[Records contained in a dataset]
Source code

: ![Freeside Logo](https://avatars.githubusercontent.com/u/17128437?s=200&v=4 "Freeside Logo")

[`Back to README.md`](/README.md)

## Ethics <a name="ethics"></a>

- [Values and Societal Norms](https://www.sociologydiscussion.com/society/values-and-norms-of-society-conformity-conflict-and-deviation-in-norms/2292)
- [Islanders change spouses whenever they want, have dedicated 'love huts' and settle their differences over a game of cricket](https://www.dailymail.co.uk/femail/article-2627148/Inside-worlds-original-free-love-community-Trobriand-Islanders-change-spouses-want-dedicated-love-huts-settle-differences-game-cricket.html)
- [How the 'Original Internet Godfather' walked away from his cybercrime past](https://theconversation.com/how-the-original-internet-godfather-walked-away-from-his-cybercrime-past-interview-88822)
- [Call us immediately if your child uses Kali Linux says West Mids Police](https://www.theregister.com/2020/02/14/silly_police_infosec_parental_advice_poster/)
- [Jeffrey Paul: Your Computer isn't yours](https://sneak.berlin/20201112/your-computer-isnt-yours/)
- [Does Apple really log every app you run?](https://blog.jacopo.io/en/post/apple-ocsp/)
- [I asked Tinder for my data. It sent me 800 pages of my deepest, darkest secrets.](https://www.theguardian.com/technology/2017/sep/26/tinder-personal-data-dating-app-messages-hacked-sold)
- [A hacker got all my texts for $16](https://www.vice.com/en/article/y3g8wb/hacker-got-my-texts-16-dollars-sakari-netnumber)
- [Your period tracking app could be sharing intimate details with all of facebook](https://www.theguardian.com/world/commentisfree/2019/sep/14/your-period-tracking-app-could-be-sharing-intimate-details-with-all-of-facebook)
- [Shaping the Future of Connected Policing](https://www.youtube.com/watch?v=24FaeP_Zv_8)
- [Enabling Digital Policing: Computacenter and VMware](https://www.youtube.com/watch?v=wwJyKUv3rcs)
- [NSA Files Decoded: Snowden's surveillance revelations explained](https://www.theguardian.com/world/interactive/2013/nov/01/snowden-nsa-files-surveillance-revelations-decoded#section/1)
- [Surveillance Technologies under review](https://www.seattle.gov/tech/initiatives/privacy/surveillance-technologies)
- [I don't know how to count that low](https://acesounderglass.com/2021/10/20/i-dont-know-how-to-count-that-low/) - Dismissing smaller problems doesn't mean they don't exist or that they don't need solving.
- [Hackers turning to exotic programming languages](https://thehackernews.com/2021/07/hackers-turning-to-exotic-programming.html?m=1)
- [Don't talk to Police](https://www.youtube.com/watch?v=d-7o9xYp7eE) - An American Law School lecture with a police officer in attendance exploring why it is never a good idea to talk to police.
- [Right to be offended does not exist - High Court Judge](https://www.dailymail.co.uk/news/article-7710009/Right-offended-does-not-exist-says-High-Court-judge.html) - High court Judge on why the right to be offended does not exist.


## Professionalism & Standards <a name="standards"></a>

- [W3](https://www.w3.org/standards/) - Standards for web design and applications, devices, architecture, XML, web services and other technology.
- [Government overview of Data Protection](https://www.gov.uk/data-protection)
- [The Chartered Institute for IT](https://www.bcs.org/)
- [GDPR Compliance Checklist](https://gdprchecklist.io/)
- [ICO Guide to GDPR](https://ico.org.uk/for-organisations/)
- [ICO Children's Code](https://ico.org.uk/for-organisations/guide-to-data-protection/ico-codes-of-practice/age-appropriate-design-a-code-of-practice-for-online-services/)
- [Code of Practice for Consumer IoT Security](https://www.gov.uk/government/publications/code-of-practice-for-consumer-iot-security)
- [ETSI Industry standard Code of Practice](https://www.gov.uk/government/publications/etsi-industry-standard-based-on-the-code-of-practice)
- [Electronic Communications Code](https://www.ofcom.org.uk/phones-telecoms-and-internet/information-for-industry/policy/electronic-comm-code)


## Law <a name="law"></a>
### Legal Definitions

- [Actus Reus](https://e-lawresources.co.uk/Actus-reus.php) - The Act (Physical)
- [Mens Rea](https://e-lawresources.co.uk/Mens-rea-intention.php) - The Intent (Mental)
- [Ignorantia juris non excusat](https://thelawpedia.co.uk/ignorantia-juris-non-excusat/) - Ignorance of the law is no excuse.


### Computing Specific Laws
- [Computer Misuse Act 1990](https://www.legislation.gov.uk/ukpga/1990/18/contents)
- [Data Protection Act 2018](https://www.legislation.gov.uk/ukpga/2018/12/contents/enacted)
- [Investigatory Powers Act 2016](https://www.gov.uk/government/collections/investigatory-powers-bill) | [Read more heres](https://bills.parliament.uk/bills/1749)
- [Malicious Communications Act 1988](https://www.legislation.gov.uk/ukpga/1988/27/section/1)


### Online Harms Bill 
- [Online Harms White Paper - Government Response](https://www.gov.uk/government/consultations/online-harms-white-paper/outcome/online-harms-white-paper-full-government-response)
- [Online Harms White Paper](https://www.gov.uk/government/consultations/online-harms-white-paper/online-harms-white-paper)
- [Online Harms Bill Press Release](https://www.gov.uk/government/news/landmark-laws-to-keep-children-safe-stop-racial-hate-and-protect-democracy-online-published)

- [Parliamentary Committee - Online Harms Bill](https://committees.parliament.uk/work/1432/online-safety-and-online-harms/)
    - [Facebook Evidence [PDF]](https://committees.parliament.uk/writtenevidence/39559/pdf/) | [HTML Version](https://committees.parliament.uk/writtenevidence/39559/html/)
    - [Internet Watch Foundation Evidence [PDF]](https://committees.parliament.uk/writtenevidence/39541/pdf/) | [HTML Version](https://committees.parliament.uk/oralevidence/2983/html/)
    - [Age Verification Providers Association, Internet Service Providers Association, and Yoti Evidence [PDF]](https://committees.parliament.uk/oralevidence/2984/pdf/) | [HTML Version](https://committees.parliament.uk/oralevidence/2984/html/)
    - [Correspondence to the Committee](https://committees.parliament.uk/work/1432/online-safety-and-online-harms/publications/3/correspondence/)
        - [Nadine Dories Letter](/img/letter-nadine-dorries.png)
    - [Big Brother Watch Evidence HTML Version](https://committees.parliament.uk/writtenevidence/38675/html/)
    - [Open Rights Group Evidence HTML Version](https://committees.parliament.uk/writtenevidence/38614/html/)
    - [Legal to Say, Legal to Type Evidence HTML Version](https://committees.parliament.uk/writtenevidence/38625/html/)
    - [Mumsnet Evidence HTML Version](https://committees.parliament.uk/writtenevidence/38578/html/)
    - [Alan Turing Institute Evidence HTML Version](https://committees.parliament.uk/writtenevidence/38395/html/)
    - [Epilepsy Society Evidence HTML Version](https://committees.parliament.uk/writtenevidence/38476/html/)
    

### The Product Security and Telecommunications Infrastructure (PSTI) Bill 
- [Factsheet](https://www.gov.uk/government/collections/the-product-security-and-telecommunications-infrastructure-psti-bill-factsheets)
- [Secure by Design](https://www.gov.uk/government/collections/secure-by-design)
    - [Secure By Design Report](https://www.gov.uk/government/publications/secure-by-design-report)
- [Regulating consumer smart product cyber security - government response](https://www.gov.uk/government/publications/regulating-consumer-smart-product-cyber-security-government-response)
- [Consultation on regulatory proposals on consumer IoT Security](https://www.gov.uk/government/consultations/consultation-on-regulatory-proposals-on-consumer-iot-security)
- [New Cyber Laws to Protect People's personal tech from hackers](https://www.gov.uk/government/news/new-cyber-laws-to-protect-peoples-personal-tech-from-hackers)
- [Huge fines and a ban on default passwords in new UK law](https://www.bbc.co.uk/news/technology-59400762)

* * *

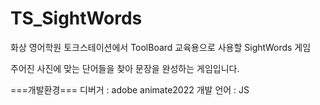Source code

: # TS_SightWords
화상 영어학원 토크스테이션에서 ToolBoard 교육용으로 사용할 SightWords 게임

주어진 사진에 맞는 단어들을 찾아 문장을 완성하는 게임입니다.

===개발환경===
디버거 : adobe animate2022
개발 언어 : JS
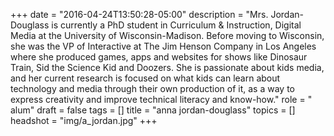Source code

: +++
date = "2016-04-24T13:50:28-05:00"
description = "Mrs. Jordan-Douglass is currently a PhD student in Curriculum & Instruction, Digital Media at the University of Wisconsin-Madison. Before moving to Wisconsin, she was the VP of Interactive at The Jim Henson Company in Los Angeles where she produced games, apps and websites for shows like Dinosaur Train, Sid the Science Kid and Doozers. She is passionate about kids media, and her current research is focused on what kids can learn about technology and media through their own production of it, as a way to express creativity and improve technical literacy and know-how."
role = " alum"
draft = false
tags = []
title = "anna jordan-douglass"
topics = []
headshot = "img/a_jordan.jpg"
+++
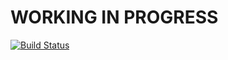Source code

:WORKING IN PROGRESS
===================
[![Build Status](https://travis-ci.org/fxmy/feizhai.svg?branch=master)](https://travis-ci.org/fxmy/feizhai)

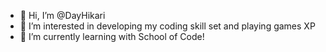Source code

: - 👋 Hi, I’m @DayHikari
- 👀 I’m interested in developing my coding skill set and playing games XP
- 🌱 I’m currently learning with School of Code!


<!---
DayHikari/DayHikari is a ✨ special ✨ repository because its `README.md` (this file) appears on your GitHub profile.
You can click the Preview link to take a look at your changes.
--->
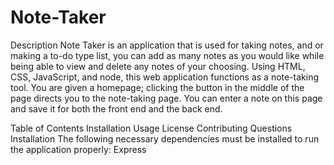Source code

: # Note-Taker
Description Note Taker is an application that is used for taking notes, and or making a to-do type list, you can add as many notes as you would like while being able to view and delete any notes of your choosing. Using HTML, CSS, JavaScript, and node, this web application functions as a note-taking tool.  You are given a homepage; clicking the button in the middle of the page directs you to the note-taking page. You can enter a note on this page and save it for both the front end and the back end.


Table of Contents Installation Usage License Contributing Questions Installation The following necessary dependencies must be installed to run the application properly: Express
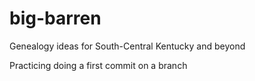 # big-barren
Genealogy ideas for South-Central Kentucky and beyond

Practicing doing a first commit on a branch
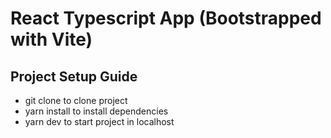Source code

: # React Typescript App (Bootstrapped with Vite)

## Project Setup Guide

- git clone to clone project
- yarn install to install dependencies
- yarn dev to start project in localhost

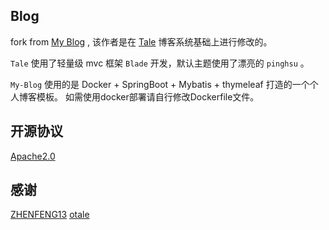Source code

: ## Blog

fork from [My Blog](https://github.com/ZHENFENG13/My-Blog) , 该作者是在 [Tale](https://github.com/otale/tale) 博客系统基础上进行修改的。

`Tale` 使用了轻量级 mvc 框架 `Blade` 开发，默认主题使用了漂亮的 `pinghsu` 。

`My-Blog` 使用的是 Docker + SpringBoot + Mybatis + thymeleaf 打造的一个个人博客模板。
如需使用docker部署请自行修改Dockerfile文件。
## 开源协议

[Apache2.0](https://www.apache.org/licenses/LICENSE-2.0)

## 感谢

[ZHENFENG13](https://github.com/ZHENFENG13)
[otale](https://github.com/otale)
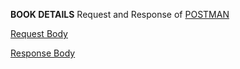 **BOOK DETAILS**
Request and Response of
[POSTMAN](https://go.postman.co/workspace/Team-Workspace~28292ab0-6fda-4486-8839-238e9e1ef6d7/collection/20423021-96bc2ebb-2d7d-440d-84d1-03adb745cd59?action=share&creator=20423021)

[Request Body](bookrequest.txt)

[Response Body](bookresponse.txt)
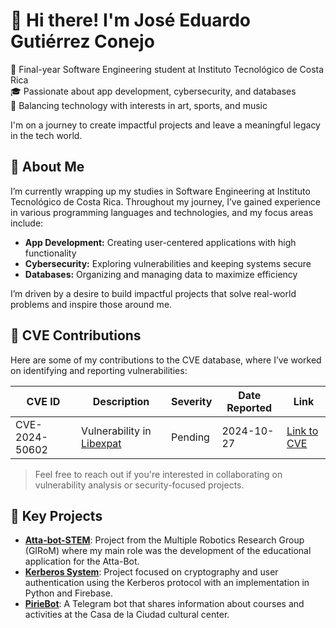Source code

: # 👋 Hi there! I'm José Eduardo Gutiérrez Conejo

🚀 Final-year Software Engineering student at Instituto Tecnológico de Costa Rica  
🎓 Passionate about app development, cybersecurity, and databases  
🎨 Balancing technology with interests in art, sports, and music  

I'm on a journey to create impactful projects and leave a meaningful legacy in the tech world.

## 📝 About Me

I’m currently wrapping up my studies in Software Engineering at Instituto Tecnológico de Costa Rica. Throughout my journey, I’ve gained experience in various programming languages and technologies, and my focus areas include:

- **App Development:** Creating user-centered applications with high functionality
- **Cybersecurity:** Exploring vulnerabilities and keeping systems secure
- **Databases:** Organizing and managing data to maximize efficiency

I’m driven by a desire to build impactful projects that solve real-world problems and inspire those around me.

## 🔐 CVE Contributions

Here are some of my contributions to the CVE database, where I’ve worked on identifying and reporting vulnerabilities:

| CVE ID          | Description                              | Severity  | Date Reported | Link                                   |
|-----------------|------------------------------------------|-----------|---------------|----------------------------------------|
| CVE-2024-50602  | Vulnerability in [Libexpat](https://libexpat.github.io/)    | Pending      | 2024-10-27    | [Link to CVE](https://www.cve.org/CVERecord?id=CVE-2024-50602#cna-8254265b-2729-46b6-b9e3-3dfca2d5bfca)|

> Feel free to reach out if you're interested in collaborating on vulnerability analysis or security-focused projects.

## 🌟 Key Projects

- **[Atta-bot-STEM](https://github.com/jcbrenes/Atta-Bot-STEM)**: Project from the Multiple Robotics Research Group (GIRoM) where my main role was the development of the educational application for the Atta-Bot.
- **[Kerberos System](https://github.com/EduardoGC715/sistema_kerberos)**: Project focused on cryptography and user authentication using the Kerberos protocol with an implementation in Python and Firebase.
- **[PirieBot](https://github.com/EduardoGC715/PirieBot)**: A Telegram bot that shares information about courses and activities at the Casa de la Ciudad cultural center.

- [Your objective]:
Would you write out exactly the lines above, starting at the line containing "# big-barren" and stopping after the line containing "fork from [My"? Omit the pictures.

- [Response area]:
 # big-barren
Genealogy ideas for South-Central Kentucky and beyond

Practicing doing a first commit on a branch
Source code

: # React Typescript App (Bootstrapped with Vite)

## Project Setup Guide

- git clone to clone project
- yarn install to install dependencies
- yarn dev to start project in localhost

Source code

: ## Blog

fork from [My Blog](https://github.com/ZHENFENG13/My-Blog) , 该作者是在 [Tale](https://github.com/otale/tale) 博客系统基础上进行修改的。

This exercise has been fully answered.